Activity — Identify the line in which "- Coordonnées du DPO" appears, then reproduce that line and all remaining lines of the records word for word.

Source data —
========================================================================
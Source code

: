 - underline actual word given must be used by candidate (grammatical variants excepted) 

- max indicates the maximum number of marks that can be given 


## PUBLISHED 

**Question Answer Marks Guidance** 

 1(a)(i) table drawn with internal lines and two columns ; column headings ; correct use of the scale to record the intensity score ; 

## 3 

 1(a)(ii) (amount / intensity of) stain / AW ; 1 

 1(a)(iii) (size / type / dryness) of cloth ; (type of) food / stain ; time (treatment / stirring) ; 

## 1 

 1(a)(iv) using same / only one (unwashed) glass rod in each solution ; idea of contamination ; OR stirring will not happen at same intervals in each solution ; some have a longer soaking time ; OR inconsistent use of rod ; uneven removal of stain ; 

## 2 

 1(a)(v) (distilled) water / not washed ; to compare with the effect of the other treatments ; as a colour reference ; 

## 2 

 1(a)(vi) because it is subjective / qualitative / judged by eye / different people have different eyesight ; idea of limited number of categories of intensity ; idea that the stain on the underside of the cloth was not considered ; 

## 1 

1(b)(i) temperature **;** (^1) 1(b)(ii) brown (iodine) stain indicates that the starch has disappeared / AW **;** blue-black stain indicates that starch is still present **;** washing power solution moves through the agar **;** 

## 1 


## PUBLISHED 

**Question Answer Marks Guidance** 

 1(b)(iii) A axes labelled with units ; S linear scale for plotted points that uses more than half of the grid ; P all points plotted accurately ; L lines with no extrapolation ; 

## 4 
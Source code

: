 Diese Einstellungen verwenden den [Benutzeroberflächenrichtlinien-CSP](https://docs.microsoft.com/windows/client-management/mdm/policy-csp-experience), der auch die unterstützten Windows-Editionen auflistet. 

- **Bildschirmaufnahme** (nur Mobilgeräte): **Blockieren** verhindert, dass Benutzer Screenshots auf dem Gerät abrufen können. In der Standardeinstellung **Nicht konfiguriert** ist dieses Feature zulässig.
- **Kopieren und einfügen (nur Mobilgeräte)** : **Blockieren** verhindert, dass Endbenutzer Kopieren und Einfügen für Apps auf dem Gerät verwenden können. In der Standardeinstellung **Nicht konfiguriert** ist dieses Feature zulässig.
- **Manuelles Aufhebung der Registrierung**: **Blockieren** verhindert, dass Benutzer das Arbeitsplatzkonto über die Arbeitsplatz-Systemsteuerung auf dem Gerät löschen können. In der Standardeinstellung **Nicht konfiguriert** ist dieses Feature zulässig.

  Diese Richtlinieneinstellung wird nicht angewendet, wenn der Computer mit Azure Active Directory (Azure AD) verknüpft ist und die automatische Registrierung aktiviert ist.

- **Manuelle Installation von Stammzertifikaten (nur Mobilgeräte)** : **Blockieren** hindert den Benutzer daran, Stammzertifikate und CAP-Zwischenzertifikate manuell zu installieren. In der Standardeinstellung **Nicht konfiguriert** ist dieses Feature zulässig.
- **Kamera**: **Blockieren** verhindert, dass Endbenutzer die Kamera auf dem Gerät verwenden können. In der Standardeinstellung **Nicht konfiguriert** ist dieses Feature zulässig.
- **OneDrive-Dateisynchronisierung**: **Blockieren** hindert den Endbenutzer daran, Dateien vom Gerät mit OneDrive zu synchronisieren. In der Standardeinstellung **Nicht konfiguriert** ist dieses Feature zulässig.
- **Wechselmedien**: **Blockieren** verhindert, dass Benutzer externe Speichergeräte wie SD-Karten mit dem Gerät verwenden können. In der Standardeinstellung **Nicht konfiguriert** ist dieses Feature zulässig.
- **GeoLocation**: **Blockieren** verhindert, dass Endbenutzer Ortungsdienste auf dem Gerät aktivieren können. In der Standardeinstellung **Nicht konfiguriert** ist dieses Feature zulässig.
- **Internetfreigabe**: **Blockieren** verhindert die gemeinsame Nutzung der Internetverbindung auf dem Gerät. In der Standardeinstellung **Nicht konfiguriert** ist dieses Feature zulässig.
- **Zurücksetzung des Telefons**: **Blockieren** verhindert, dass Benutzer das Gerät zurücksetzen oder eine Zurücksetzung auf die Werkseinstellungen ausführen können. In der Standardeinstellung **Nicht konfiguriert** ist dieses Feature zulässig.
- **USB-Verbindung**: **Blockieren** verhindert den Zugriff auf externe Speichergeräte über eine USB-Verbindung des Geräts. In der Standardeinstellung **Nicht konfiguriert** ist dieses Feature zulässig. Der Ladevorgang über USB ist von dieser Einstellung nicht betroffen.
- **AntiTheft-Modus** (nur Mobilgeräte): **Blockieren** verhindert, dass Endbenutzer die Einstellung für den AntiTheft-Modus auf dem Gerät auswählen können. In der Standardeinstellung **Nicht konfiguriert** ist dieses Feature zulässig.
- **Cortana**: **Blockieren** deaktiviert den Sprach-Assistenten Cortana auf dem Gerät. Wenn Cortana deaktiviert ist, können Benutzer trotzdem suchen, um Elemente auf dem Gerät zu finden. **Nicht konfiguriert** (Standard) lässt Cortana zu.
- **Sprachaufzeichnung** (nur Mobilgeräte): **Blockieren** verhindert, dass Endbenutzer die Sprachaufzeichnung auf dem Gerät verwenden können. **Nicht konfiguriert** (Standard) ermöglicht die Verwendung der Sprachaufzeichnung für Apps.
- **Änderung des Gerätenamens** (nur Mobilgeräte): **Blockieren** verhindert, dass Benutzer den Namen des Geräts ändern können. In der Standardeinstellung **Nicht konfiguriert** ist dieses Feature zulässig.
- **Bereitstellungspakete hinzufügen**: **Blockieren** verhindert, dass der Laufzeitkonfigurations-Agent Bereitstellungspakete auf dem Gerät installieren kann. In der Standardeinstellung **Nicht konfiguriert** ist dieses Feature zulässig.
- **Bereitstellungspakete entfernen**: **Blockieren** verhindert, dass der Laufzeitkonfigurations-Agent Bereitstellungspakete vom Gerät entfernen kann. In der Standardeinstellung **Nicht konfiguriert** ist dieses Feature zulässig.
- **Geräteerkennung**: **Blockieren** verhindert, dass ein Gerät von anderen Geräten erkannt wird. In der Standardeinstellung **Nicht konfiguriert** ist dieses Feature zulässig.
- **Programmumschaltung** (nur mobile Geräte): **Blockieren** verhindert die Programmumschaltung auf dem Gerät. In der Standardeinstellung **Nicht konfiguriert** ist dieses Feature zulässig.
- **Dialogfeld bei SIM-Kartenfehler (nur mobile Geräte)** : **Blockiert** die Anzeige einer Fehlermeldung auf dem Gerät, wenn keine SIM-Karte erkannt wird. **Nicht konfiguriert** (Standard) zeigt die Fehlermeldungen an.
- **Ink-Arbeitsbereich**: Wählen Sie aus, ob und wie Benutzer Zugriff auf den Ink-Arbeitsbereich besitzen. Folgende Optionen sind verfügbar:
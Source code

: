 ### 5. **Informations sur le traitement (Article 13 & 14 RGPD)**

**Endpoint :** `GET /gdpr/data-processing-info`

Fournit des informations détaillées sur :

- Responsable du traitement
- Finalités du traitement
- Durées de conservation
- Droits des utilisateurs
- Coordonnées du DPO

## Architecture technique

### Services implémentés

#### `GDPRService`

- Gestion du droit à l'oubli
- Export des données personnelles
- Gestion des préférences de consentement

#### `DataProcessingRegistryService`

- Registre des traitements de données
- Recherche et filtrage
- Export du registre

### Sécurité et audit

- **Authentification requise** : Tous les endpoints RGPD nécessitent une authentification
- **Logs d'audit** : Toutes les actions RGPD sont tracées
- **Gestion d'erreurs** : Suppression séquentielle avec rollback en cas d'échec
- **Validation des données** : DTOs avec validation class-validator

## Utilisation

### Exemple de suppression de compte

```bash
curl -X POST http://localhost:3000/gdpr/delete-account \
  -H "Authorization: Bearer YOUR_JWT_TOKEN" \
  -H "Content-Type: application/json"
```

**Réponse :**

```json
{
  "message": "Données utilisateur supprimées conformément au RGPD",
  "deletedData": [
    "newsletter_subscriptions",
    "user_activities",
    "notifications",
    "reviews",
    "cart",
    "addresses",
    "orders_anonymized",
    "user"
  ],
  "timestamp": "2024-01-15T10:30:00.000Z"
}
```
========================================================================
Expected output —
- Coordonnées du DPO

## Architecture technique

### Services implémentés

#### `GDPRService`

- Gestion du droit à l'oubli
- Export des données personnelles
- Gestion des préférences de consentement

#### `DataProcessingRegistryService`

- Registre des traitements de données
- Recherche et filtrage
- Export du registre

### Sécurité et audit

- **Authentification requise** : Tous les endpoints RGPD nécessitent une authentification
- **Logs d'audit** : Toutes les actions RGPD sont tracées
- **Gestion d'erreurs** : Suppression séquentielle avec rollback en cas d'échec
- **Validation des données** : DTOs avec validation class-validator

## Utilisation

### Exemple de suppression de compte

```bash
curl -X POST http://localhost:3000/gdpr/delete-account \
  -H "Authorization: Bearer YOUR_JWT_TOKEN" \
  -H "Content-Type: application/json"
```

**Réponse :**

```json
{
  "message": "Données utilisateur supprimées conformément au RGPD",
  "deletedData": [
    "newsletter_subscriptions",
    "user_activities",
    "notifications",
    "reviews",
    "cart",
    "addresses",
    "orders_anonymized",
    "user"
  ],
  "timestamp": "2024-01-15T10:30:00.000Z"
}
```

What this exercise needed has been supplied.